An alien seeking CAT protection must establish that (1) “it [is] more
likely than not that [he] will be tortured upon return to his homeland” and
(2) “there [is] sufficient state action involved in that torture.” Garcia v. Holder,
756 F.3d 885, 891 (5th Cir. 2014). “Torture is an extreme form of cruel and
inhuman treatment . . . .” 8 C.F.R. § 208.18(a)(2). It includes “any act by which
severe pain or suffering, whether physical or mental, is intentionally inflicted
on a person for such purposes as . . . intimidating or coercing him . . . , or for
any reason based on discrimination of any kind.” Id. § 208.18(a)(1).
To warrant relief under the CAT, the torture must occur “by, or with the
acquiescence of, government officials acting under the color of law.” Hakim v.

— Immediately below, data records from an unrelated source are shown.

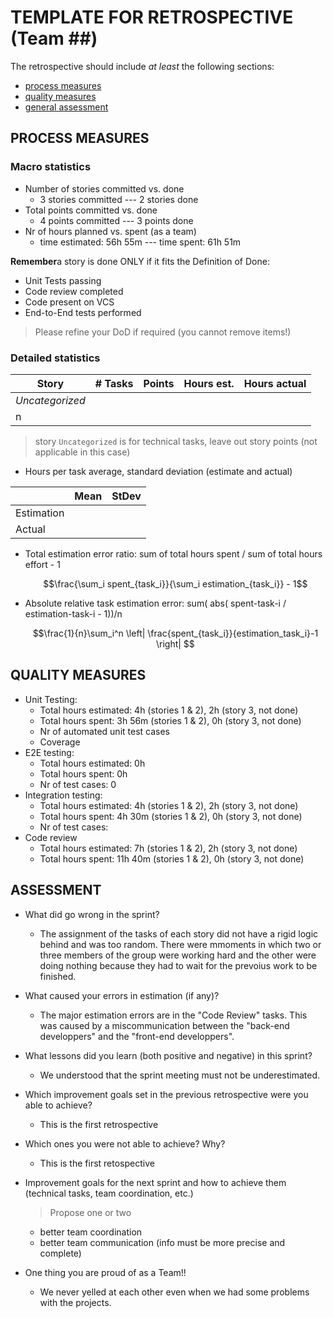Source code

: TEMPLATE FOR RETROSPECTIVE (Team ##)
=====================================

The retrospective should include _at least_ the following
sections:

- [process measures](#process-measures)
- [quality measures](#quality-measures)
- [general assessment](#assessment)

## PROCESS MEASURES 

### Macro statistics

- Number of stories committed vs. done 
    - 3 stories committed --- 2 stories done
- Total points committed vs. done 
    - 4 points committed --- 3 points done
- Nr of hours planned vs. spent (as a team)
    - time estimated: 56h 55m --- time spent: 61h 51m

**Remember**a story is done ONLY if it fits the Definition of Done:
 
- Unit Tests passing
- Code review completed
- Code present on VCS
- End-to-End tests performed

> Please refine your DoD if required (you cannot remove items!) 

### Detailed statistics

| Story  | # Tasks | Points | Hours est. | Hours actual |
|--------|---------|--------|------------|--------------|
| _Uncategorized_   |         |       |            |              |
| n      |         |        |            |              |  

> story `Uncategorized` is for technical tasks, leave out story points (not applicable in this case)

- Hours per task average, standard deviation (estimate and actual)

|            | Mean | StDev |
|------------|------|-------|
| Estimation |      |       | 
| Actual     |      |       |

- Total estimation error ratio: sum of total hours spent / sum of total hours effort - 1

    $$\frac{\sum_i spent_{task_i}}{\sum_i estimation_{task_i}} - 1$$
    
- Absolute relative task estimation error: sum( abs( spent-task-i / estimation-task-i - 1))/n

    $$\frac{1}{n}\sum_i^n \left| \frac{spent_{task_i}}{estimation_task_i}-1 \right| $$
  
## QUALITY MEASURES 

- Unit Testing:
  - Total hours estimated: 4h (stories 1 & 2), 2h (story 3, not done)
  - Total hours spent: 3h 56m (stories 1 & 2), 0h (story 3, not done)
  - Nr of automated unit test cases 
  - Coverage
- E2E testing:
  - Total hours estimated: 0h
  - Total hours spent: 0h
  - Nr of test cases: 0
- Integration testing:
  - Total hours estimated: 4h (stories 1 & 2), 2h (story 3, not done) 
  - Total hours spent: 4h 30m (stories 1 & 2), 0h (story 3, not done)
  - Nr of test cases: 
- Code review 
  - Total hours estimated: 7h (stories 1 & 2), 2h (story 3, not done) 
  - Total hours spent: 11h 40m (stories 1 & 2), 0h (story 3, not done)
  


## ASSESSMENT

- What did go wrong in the sprint?
    - The assignment of the tasks of each story did not have a rigid logic behind and was too random. There were mmoments in which two or three members of the group were working hard and the other were doing nothing because they had to wait for the prevoius work to be finished.

- What caused your errors in estimation (if any)?
    - The major estimation errors are in the "Code Review" tasks. This was caused by a miscommunication between the "back-end developpers" and the "front-end developpers".

- What lessons did you learn (both positive and negative) in this sprint?
    - We understood that the sprint meeting must not be underestimated.

- Which improvement goals set in the previous retrospective were you able to achieve? 
    - This is the first retrospective
  
- Which ones you were not able to achieve? Why?
    - This is the first retospective

- Improvement goals for the next sprint and how to achieve them (technical tasks, team coordination, etc.)

  > Propose one or two
  - better team coordination
  - better team communication (info must be more precise and complete)

- One thing you are proud of as a Team!!
  - We never yelled at each other even when we had some problems with the projects.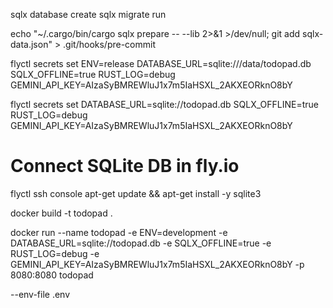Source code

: sqlx database create
sqlx migrate run

echo "~/.cargo/bin/cargo sqlx prepare -- --lib 2>&1 >/dev/null; git add sqlx-data.json" > .git/hooks/pre-commit

flyctl secrets set ENV=release DATABASE_URL=sqlite:///data/todopad.db SQLX_OFFLINE=true RUST_LOG=debug GEMINI_API_KEY=AIzaSyBMREWluJ1x7m5IaHSXL_2AKXEORknO8bY

flyctl secrets set DATABASE_URL=sqlite://todopad.db SQLX_OFFLINE=true RUST_LOG=debug GEMINI_API_KEY=AIzaSyBMREWluJ1x7m5IaHSXL_2AKXEORknO8bY


# Connect SQLite DB in fly.io
flyctl ssh console
apt-get update && apt-get install -y sqlite3

docker build -t todopad .

docker run --name todopad -e ENV=development -e DATABASE_URL=sqlite://todopad.db -e SQLX_OFFLINE=true -e RUST_LOG=debug -e GEMINI_API_KEY=AIzaSyBMREWluJ1x7m5IaHSXL_2AKXEORknO8bY -p 8080:8080 todopad


--env-file .env
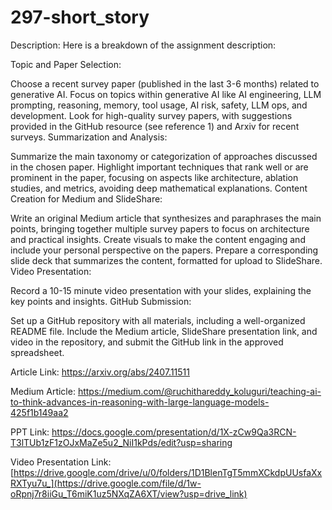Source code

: # 297-short_story

Description:
Here is a breakdown of the assignment description:

Topic and Paper Selection:

Choose a recent survey paper (published in the last 3-6 months) related to generative AI.
Focus on topics within generative AI like AI engineering, LLM prompting, reasoning, memory, tool usage, AI risk, safety, LLM ops, and development.
Look for high-quality survey papers, with suggestions provided in the GitHub resource (see reference 1) and Arxiv for recent surveys.
Summarization and Analysis:

Summarize the main taxonomy or categorization of approaches discussed in the chosen paper.
Highlight important techniques that rank well or are prominent in the paper, focusing on aspects like architecture, ablation studies, and metrics, avoiding deep mathematical explanations.
Content Creation for Medium and SlideShare:

Write an original Medium article that synthesizes and paraphrases the main points, bringing together multiple survey papers to focus on architecture and practical insights.
Create visuals to make the content engaging and include your personal perspective on the papers.
Prepare a corresponding slide deck that summarizes the content, formatted for upload to SlideShare.
Video Presentation:

Record a 10-15 minute video presentation with your slides, explaining the key points and insights.
GitHub Submission:

Set up a GitHub repository with all materials, including a well-organized README file.
Include the Medium article, SlideShare presentation link, and video in the repository, and submit the GitHub link in the approved spreadsheet.

Article Link: https://arxiv.org/abs/2407.11511

Medium Article: https://medium.com/@ruchithareddy_koluguri/teaching-ai-to-think-advances-in-reasoning-with-large-language-models-425f1b149aa2

PPT Link: https://docs.google.com/presentation/d/1X-zCw9Qa3RCN-T3lTUb1zF1zOJxMaZe5u2_NiI1kPds/edit?usp=sharing

Video Presentation Link: [https://drive.google.com/drive/u/0/folders/1D1BlenTgT5mmXCkdpUUsfaXxRXTyu7u_](https://drive.google.com/file/d/1w-oRpnj7r8iiGu_T6miK1uz5NXqZA6XT/view?usp=drive_link)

Holder, 628 F.3d 151, 155 (5th Cir. 2010). An “official acquiesces to torture
when he or she has prior awareness of such activity and thereafter breaches
his or her legal responsibility to intervene.” Iruegas-Valdez v. Yates, 846 F.3d
806, 812 (5th Cir. 2017) (cleaned up). Acquiescence may be under color of law
even if it does not represent “officially sanctioned state action.” Garcia,
756 F.3d at 891. Instead, we consider whether the official’s conduct “consti-
tutes a misuse of power, possessed by virtue of state law and made possible
only because the wrongdoer is clothed with the authority of state law.” Id.

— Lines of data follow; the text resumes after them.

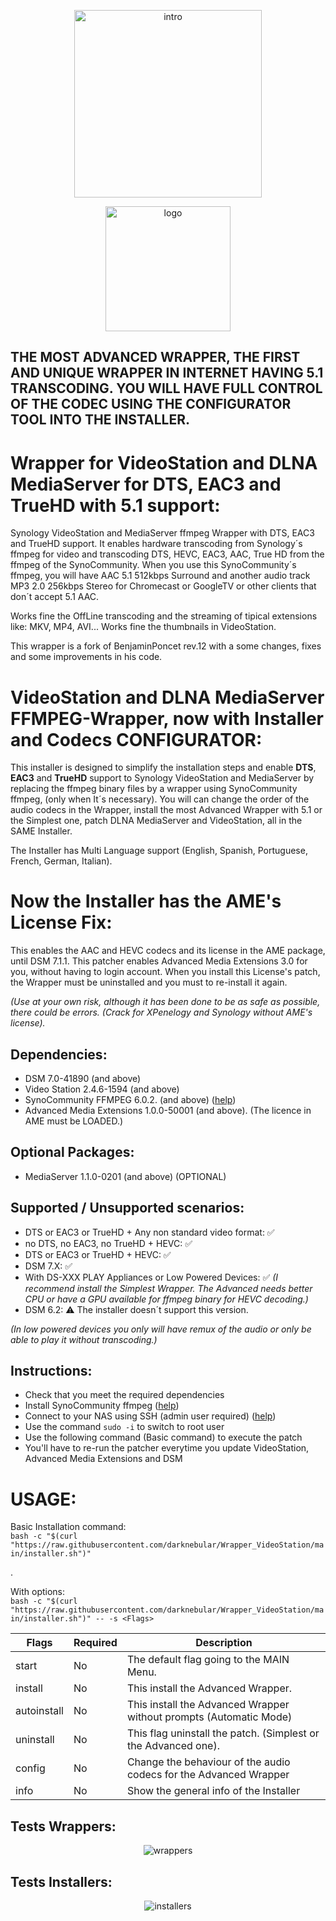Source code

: <p align="center">
  <img src="https://github.com/darknebular/Wrapper_VideoStation/blob/main/images/logoIntro.png?raw=true" height=300px alt="intro">
</p>
<p align="center">
  <img src="https://github.com/darknebular/Wrapper_VideoStation/blob/main/images/logo.png?raw=true" height=200px alt="logo">
</p>

## THE MOST ADVANCED WRAPPER, THE FIRST AND UNIQUE WRAPPER IN INTERNET HAVING 5.1 TRANSCODING. YOU WILL HAVE FULL CONTROL OF THE CODEC USING THE CONFIGURATOR TOOL INTO THE INSTALLER.

# Wrapper for VideoStation and DLNA MediaServer for DTS, EAC3 and TrueHD with 5.1 support:
Synology VideoStation and MediaServer ffmpeg Wrapper with DTS, EAC3 and TrueHD support. It enables hardware transcoding from Synology´s ffmpeg for video and transcoding DTS, HEVC, EAC3, AAC, True HD from the ffmpeg of the SynoCommunity. When you use this SynoCommunity´s ffmpeg, you will have AAC 5.1 512kbps Surround and another audio track MP3 2.0 256kbps Stereo for Chromecast or GoogleTV or other clients that don´t accept 5.1 AAC.


Works fine the OffLine transcoding and the streaming of tipical extensions like: MKV, MP4, AVI... Works fine the thumbnails in VideoStation.

This wrapper is a fork of BenjaminPoncet rev.12 with a some changes, fixes and some improvements in his code.

# VideoStation and DLNA MediaServer FFMPEG-Wrapper, now with Installer and Codecs CONFIGURATOR: 

This installer is designed to simplify the installation steps and enable **DTS**, **EAC3** and **TrueHD** support to Synology VideoStation and MediaServer by replacing the ffmpeg binary files by a wrapper using SynoCommunity ffmpeg, (only when It´s necessary).
You will can change the order of the audio codecs in the Wrapper, install the most Advanced Wrapper with 5.1 or the Simplest one, patch DLNA MediaServer and VideoStation, all in the SAME Installer.

The Installer has Multi Language support (English, Spanish, Portuguese, French, German, Italian).

# Now the Installer has the AME's License Fix: 
This enables the AAC and HEVC codecs and its license in the AME package, until DSM 7.1.1.
This patcher enables Advanced Media Extensions 3.0 for you, without having to login account. When you install this License's patch, the Wrapper must be uninstalled and you must to re-install it again.

*(Use at your own risk, although it has been done to be as safe as possible, there could be errors. (Crack for XPenelogy and Synology without AME's license).*

## Dependencies:
- DSM 7.0-41890 (and above)
- Video Station 2.4.6-1594 (and above)
- SynoCommunity FFMPEG 6.0.2. (and above) ([help](https://synocommunity.com/#easy-install))
- Advanced Media Extensions 1.0.0-50001 (and above). (The licence in AME must be LOADED.)

## Optional Packages:
- MediaServer 1.1.0-0201 (and above) (OPTIONAL)

## Supported / Unsupported scenarios:
- DTS or EAC3 or TrueHD + Any non standard video format: ✅
- no DTS, no EAC3, no TrueHD + HEVC: ✅
- DTS or EAC3 or TrueHD + HEVC: ✅
- DSM 7.X: ✅
- With DS-XXX PLAY Appliances or Low Powered Devices: ✅ *(I recommend install the Simplest Wrapper. The Advanced needs better CPU or have a GPU available for ffmpeg binary for HEVC decoding.)*
- DSM 6.2: ⚠️ The installer doesn´t support this version.

*(In low powered devices you only will have remux of the audio or only be able to play it without transcoding.)*

## Instructions:
- Check that you meet the required dependencies
- Install SynoCommunity ffmpeg ([help](https://synocommunity.com/#easy-install))
- Connect to your NAS using SSH (admin user required) ([help](https://www.synology.com/en-global/knowledgebase/DSM/tutorial/General_Setup/How_to_login_to_DSM_with_root_permission_via_SSH_Telnet))
- Use the command `sudo -i` to switch to root user
- Use the following command (Basic command) to execute the patch
- You'll have to re-run the patcher everytime you update VideoStation, Advanced Media Extensions and DSM

# USAGE:
Basic Installation command:  
`bash -c "$(curl "https://raw.githubusercontent.com/darknebular/Wrapper_VideoStation/main/installer.sh")"`

.

With options:  
`bash -c "$(curl "https://raw.githubusercontent.com/darknebular/Wrapper_VideoStation/main/installer.sh")" -- -s <Flags>`

| Flags        | Required | Description                                                                     |
|--------------|----------|---------------------------------------------------------------------------------|
| start        | No       | The default flag going to the MAIN Menu.                                        |   
| install      | No       | This install the Advanced Wrapper.                                              |  
| autoinstall  | No       | This install the Advanced Wrapper without prompts (Automatic Mode)              |  
| uninstall    | No       | This flag uninstall the patch. (Simplest or the Advanced one).                  |
| config       | No       | Change the behaviour of the audio codecs for the Advanced Wrapper               |
| info         | No       | Show the general info of the Installer                                          |




## Tests Wrappers:
<p align="center">
  <img src="https://github.com/darknebular/Wrapper_VideoStation/blob/main/images/test_results.png?raw=true" alt="wrappers">
</p>


## Tests Installers:
<p align="center">
  <img src="https://github.com/darknebular/Wrapper_VideoStation/blob/main/images/test_installers.png?raw=true" alt="installers">
</p>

The agency reasonably found no evidence that Honduran officials acting
under color of law would participate or acquiesce in petitioners’ alleged torture.
After all, petitioners averred that the police had seen Perez lock W.M.V.C. in
8 See Amezola-Garcia, 835 F.3d at 555 (finding substantial justification where the gov-
ernment “successfully argued” the majority of the claims on appeal); Senville, 331 F. App’x
at 849 (affirming denial of attorneys’ fees where the agency “prevailed ‘on by far the majority
of the issues posed by the lawsuit’”).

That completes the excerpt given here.